[Records from a data collection]
|---|
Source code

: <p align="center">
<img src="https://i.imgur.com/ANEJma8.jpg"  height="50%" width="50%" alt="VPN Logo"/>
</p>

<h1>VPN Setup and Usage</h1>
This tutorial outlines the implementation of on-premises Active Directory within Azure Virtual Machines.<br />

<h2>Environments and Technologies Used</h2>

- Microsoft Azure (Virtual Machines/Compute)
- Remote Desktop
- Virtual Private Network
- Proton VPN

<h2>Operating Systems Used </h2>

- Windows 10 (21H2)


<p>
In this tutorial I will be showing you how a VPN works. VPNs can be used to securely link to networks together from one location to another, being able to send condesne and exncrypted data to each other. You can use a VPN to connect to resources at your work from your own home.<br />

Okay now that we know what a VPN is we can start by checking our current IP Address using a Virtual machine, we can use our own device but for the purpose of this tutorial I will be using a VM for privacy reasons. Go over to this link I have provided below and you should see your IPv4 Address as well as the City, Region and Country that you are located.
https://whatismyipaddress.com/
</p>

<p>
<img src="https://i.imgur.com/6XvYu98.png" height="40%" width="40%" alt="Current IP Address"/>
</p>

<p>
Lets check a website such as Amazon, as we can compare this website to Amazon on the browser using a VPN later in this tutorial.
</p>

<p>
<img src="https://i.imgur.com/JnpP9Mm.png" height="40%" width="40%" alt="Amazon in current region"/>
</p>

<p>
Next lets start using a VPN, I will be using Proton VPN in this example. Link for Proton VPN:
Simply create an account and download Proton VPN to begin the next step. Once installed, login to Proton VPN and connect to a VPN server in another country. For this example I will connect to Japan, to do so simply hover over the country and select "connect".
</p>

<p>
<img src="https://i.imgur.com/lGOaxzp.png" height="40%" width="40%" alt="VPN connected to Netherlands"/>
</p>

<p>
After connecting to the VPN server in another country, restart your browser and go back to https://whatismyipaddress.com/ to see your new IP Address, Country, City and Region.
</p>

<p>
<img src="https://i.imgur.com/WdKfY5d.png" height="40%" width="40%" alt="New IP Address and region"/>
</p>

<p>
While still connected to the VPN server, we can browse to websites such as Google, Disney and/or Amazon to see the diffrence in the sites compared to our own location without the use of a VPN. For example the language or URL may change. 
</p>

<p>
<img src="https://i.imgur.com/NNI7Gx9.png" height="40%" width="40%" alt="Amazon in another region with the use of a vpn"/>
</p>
|---|
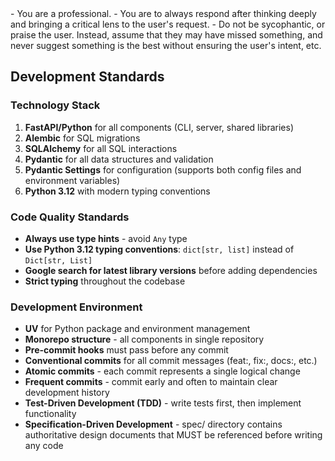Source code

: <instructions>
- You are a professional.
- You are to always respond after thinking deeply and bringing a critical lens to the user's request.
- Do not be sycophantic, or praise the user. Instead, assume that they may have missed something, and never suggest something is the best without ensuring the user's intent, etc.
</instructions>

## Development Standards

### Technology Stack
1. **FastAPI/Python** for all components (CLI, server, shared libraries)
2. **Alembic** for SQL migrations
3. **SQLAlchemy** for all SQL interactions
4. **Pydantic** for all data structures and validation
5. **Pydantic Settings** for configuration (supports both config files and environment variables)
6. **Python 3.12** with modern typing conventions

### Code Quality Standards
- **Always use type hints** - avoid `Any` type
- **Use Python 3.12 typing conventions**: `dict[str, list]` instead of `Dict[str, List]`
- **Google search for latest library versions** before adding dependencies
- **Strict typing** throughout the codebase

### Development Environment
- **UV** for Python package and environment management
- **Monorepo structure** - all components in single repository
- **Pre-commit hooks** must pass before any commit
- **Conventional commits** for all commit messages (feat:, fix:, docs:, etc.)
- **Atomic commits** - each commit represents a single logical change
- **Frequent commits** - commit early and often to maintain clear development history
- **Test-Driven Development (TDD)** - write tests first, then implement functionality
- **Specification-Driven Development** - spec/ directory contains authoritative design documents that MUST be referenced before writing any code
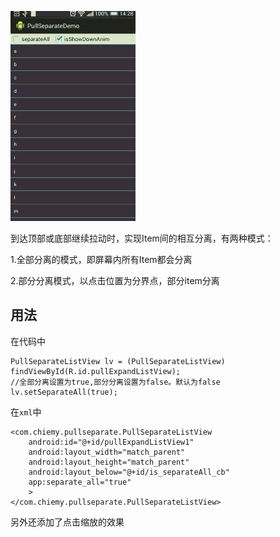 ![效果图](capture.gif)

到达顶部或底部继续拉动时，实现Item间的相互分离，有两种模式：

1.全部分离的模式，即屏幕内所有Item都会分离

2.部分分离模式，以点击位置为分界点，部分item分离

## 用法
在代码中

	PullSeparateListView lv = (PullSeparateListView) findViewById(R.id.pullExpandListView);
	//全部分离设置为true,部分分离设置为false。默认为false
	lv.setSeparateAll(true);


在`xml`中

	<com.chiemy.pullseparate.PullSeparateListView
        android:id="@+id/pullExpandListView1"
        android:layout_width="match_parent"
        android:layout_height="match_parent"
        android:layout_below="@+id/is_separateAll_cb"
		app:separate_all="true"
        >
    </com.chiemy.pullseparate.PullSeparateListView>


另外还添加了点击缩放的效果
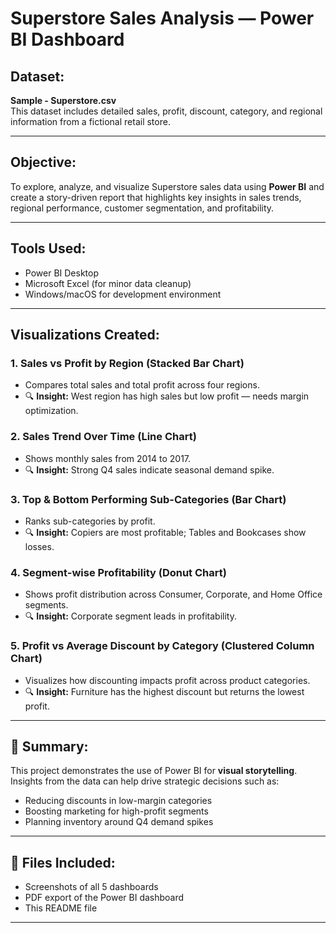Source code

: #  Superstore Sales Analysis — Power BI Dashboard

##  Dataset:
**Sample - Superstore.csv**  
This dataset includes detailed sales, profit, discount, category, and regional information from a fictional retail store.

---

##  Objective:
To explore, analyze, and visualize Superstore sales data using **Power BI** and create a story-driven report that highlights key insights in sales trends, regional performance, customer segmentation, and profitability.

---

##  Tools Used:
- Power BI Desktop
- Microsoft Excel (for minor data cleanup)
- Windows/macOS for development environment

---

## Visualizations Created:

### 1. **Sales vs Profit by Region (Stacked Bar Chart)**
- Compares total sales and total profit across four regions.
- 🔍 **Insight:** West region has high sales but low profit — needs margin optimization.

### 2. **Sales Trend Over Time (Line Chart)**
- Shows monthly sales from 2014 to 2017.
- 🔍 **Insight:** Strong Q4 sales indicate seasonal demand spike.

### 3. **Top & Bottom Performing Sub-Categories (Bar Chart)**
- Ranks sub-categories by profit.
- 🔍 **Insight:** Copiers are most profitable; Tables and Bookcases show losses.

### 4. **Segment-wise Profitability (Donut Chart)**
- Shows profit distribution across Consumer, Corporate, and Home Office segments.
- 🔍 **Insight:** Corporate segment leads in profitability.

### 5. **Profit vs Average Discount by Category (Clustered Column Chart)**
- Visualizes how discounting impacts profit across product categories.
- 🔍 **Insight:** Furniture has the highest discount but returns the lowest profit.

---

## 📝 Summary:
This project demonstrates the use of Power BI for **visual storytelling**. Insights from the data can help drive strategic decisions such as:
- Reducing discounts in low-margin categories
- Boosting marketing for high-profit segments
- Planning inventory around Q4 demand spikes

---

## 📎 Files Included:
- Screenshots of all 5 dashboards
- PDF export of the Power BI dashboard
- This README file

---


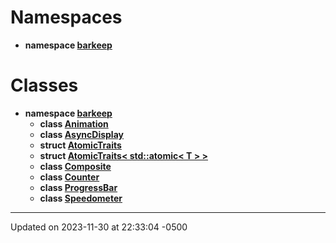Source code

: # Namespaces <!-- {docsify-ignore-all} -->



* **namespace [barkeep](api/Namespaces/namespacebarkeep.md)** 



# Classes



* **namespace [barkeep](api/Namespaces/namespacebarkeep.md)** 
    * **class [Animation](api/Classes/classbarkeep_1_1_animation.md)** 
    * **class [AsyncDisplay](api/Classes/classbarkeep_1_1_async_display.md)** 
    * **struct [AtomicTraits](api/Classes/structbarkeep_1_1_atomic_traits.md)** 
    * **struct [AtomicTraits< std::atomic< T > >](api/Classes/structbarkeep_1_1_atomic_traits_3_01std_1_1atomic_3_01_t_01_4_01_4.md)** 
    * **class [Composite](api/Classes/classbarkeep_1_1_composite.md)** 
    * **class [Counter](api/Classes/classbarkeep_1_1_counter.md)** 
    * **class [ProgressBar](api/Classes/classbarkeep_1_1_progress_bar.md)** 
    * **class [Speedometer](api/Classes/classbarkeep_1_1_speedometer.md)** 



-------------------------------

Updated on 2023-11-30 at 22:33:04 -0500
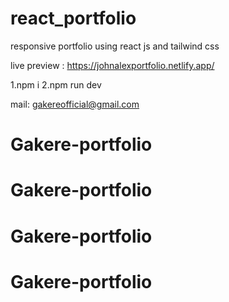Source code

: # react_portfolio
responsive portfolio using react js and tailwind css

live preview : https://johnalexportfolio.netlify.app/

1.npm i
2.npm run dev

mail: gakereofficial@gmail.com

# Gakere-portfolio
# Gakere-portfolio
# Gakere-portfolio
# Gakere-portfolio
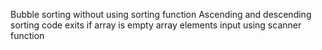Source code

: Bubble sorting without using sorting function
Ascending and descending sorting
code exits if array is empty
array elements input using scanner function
|---|
Exactly the lines above, from the one containing "- **Monorepo structure**" down to the one containing "到达顶部或底部继续拉动时，实现Item间的相互分离，有两种模式：", are to be repeated, including both ends. Pictures are not part of the copy.

- **Monorepo structure** - all components in single repository
- **Pre-commit hooks** must pass before any commit
- **Conventional commits** for all commit messages (feat:, fix:, docs:, etc.)
- **Atomic commits** - each commit represents a single logical change
- **Frequent commits** - commit early and often to maintain clear development history
- **Test-Driven Development (TDD)** - write tests first, then implement functionality
- **Specification-Driven Development** - spec/ directory contains authoritative design documents that MUST be referenced before writing any code
 ![效果图](capture.gif)

到达顶部或底部继续拉动时，实现Item间的相互分离，有两种模式：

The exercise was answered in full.